The government’s welfare reforms are significant. The 2010 Emergency Budget and Spending Review announced cuts of
£18 billion to benefits, so the DWP had to respond with a radical agenda. The Work
Programme aims to incentivise providers to deliver better outcomes from welfare to work services and the Universal Credit promises to create a simpler system where “work always pays.” Also,
the Government has broken the principle of universality of the Child Benefit.
The Universal Credit is the flagship reform; it aims to make the welfare system simpler and easier to administer. It is hoped that combining out-of-work and in-work benefits into a single Universal
Credit will ensure “work always pays.” It is also hoped that take-up and levels of error and fraud under the new system will be improved. However, the Universal Credit is not a silver
bullet and involves significant trade-offs and costs. Too little thought has been given to how
the Universal Credit will actually work in practice and whether the proposed IT system will
deliver. The fiascos of the Child Support and National Health System IT projects give grounds for concern.
One of the first initiatives that the government announced was a new Work Programme to outsource all welfare to work services. The Work Programme builds on the Flexible New Deal, but now covers all
welfare to work services. The new commissioning framework will give providers longer and larger contracts, greater freedom and will fund welfare to work services through the savings made in
reductions in benefit expenditure.
The government has also attempted to address middle class welfare by scrapping the Child Trust Fund, targeting Child Tax Credits and means-testing Child Benefit. Yet the wrong approach to
means-testing the Child Benefit has been taken. Withdrawing the Child Benefit for households with a high rate taxpayer is unfair and difficult to implement, and could bring the whole idea of means-testing benefits into
disrepute. The government needs to avoid doing the right things in the wrong way.

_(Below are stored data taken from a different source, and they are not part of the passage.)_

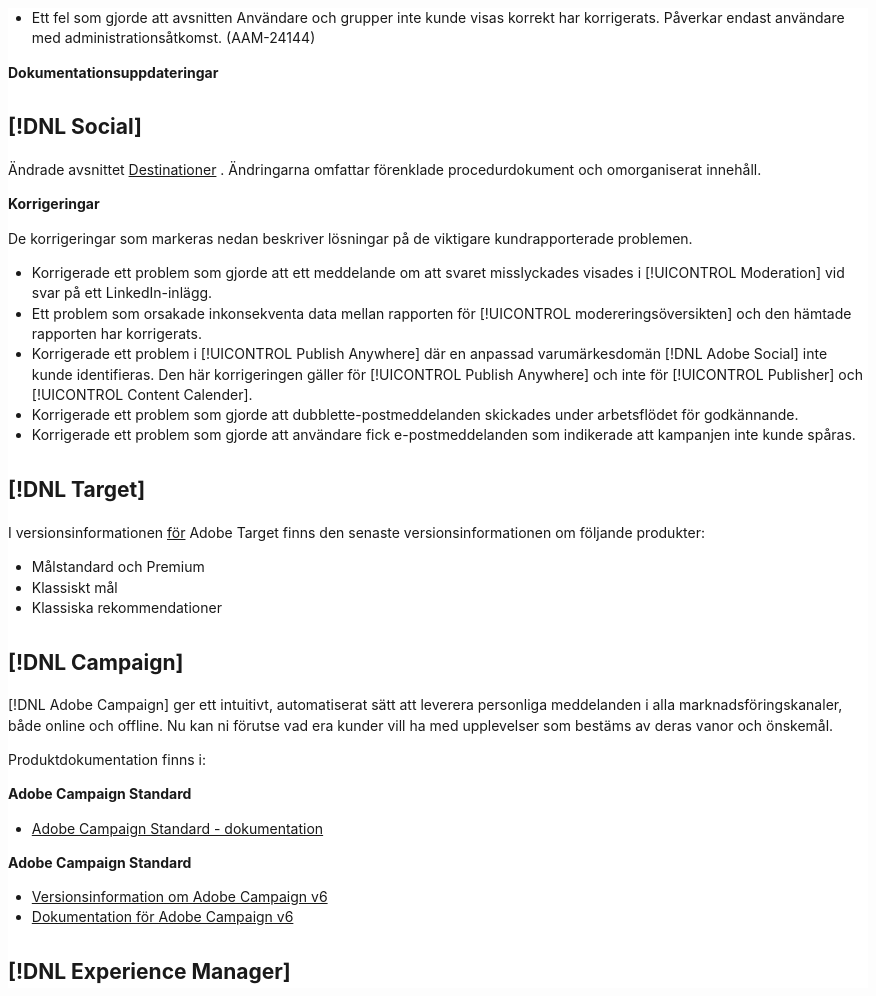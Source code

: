 * Ett fel som gjorde att avsnitten Användare och grupper inte kunde visas korrekt har korrigerats. Påverkar endast användare med administrationsåtkomst. (AAM-24144)

**Dokumentationsuppdateringar**

## [!DNL Social]

Ändrade avsnittet [Destinationer](https://marketing.adobe.com/resources/help/en_US/aam/c_destinations.html) . Ändringarna omfattar förenklade procedurdokument och omorganiserat innehåll.

**Korrigeringar**

De korrigeringar som markeras nedan beskriver lösningar på de viktigare kundrapporterade problemen.

* Korrigerade ett problem som gjorde att ett meddelande om att svaret misslyckades visades i [!UICONTROL  Moderation] vid svar på ett LinkedIn-inlägg.
* Ett problem som orsakade inkonsekventa data mellan rapporten för [!UICONTROL  modereringsöversikten] och den hämtade rapporten har korrigerats.
* Korrigerade ett problem i [!UICONTROL  Publish Anywhere] där en anpassad varumärkesdomän [!DNL  Adobe Social] inte kunde identifieras. Den här korrigeringen gäller för [!UICONTROL  Publish Anywhere] och inte för [!UICONTROL  Publisher] och [!UICONTROL  Content Calender].
* Korrigerade ett problem som gjorde att dubblette-postmeddelanden skickades under arbetsflödet för godkännande.
* Korrigerade ett problem som gjorde att användare fick e-postmeddelanden som indikerade att kampanjen inte kunde spåras.

## [!DNL Target]

I versionsinformationen [för](https://docs.adobe.com/content/help/en/target/using/release-notes/release-notes.html) Adobe Target finns den senaste versionsinformationen om följande produkter:

* Målstandard och Premium
* Klassiskt mål
* Klassiska rekommendationer

## [!DNL Campaign]

[!DNL  Adobe Campaign] ger ett intuitivt, automatiserat sätt att leverera personliga meddelanden i alla marknadsföringskanaler, både online och offline. Nu kan ni förutse vad era kunder vill ha med upplevelser som bestäms av deras vanor och önskemål.

Produktdokumentation finns i:

**Adobe Campaign Standard**

* [Adobe Campaign Standard - dokumentation](https://docs.campaign.adobe.com/doc/standard/en/home.html)

**Adobe Campaign Standard**

* [Versionsinformation om Adobe Campaign v6](https://docs.campaign.adobe.com/doc/AC6.1/en/RN.html)
* [Dokumentation för Adobe Campaign v6](https://docs.campaign.adobe.com/doc/AC6.1/en/home.html)

## [!DNL Experience Manager]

The government has also failed to assess adequately the rising cost of pension benefits and protected low value pension “gimmicks” such as the Winter Fuel Allowance. Bringing forward
the increase in the retirement age is the right thing to do. While previous governments recognised that the system is unaffordable, a lack of political will meant that changes were pushed too far
into the future. But the savings from this change will be swamped by the rising costs of pensions due to the decision to link the basic state pension
to wages not prices. Increasing the costs of pensions will exceed other savings made in benefits in the long term.
The government’s welfare reforms are in danger of promising too much and delivering too little. Iain Duncan Smith’s Universal Credit is untested, expensive and will be hard to
implement. The Work Programme is positive and efforts to reduce the (fiscal and social) cost of out-of-work benefits are right. The government has also been right to start means-testing middle
class welfare, but it needs to go further on this and to think again about the long-term cost of pensions.